Life imitates art in logo rebrand

Spurred on by the £30 million it was going to save by taking its “youth-oriented” offering Channel 3 off air and online, the BBC decided that what it needed to do was splash out a large and undisclosed wodge of cash on a new logo.

BBC3 has been a victim of the need to cut costs – but why the new logo? Launching a new logo for a successful brand is rarely necessary which changing the logo for a failing brand is usually the last (and losing) throw of the dice.
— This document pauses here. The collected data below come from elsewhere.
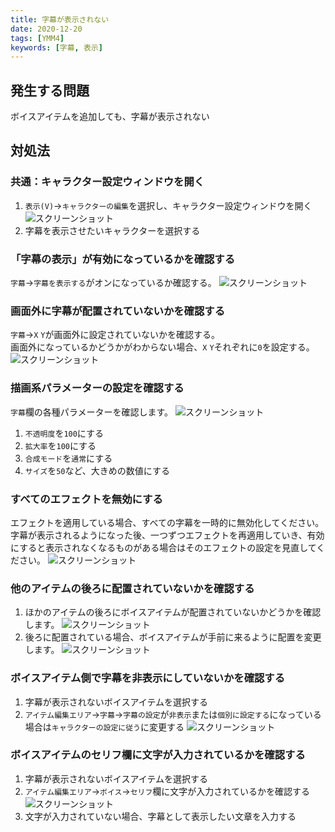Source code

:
 ```yaml
---
title: 字幕が表示されない
date: 2020-12-20
tags: [YMM4]
keywords: [字幕, 表示]
---
```

## 発生する問題
ボイスアイテムを追加しても、字幕が表示されない

## 対処法
### 共通：キャラクター設定ウィンドウを開く
1. `表示(V)`→`キャラクターの編集`を選択し、キャラクター設定ウィンドウを開く
![スクリーンショット](字幕が表示されない-1.png)
1. 字幕を表示させたいキャラクターを選択する

### 「字幕の表示」が有効になっているかを確認する
`字幕`→`字幕を表示する`がオンになっているか確認する。
![スクリーンショット](字幕が表示されない-2.png)

### 画面外に字幕が配置されていないかを確認する
`字幕`→`X` `Y`が画面外に設定されていないかを確認する。  
画面外になっているかどうかがわからない場合、`X` `Y`それぞれに`0`を設定する。
![スクリーンショット](字幕が表示されない-3.png)

### 描画系パラメーターの設定を確認する
`字幕`欄の各種パラメーターを確認します。
![スクリーンショット](字幕が表示されない-4.png)
1. `不透明度`を`100`にする
1. `拡大率`を`100`にする
1. `合成モード`を`通常`にする
1. `サイズ`を`50`など、大きめの数値にする

### すべてのエフェクトを無効にする
エフェクトを適用している場合、すべての字幕を一時的に無効化してください。  
字幕が表示されるようになった後、一つずつエフェクトを再適用していき、有効にすると表示されなくなるものがある場合はそのエフェクトの設定を見直してください。
![スクリーンショット](字幕が表示されない-5.png)

### 他のアイテムの後ろに配置されていないかを確認する
1. ほかのアイテムの後ろにボイスアイテムが配置されていないかどうかを確認します。
![スクリーンショット](字幕が表示されない-6.png)
1. 後ろに配置されている場合、ボイスアイテムが手前に来るように配置を変更します。
![スクリーンショット](字幕が表示されない-7.png)

### ボイスアイテム側で字幕を非表示にしていないかを確認する
1. 字幕が表示されないボイスアイテムを選択する
1. `アイテム編集エリア`→`字幕`→`字幕の設定`が`非表示`または`個別に設定する`になっている場合は`キャラクターの設定に従う`に変更する
![スクリーンショット](字幕が表示されない-8.png)

### ボイスアイテムのセリフ欄に文字が入力されているかを確認する
1. 字幕が表示されないボイスアイテムを選択する
1. `アイテム編集エリア`→`ボイス`→`セリフ`欄に文字が入力されているかを確認する
![スクリーンショット](字幕が表示されない-9.png)
1. 文字が入力されていない場合、字幕として表示したい文章を入力する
There are classically three ways of defining a logo or brand:

  • Typographically: Ford, Coca-Cola
  • Literally: Apple
  • Figuratively: Mercedes or Nike.

What the Beeb has done is commission a logo that is partly a bit of all three of these – but none of them properly. We have the letters ‘BBC’ for a typographic element, a literal element that comes out looking like a Roman numeral two, with an exclamation mark, and/or depending on how you look at it, an abstract aspect made up of four (not three) rectangles.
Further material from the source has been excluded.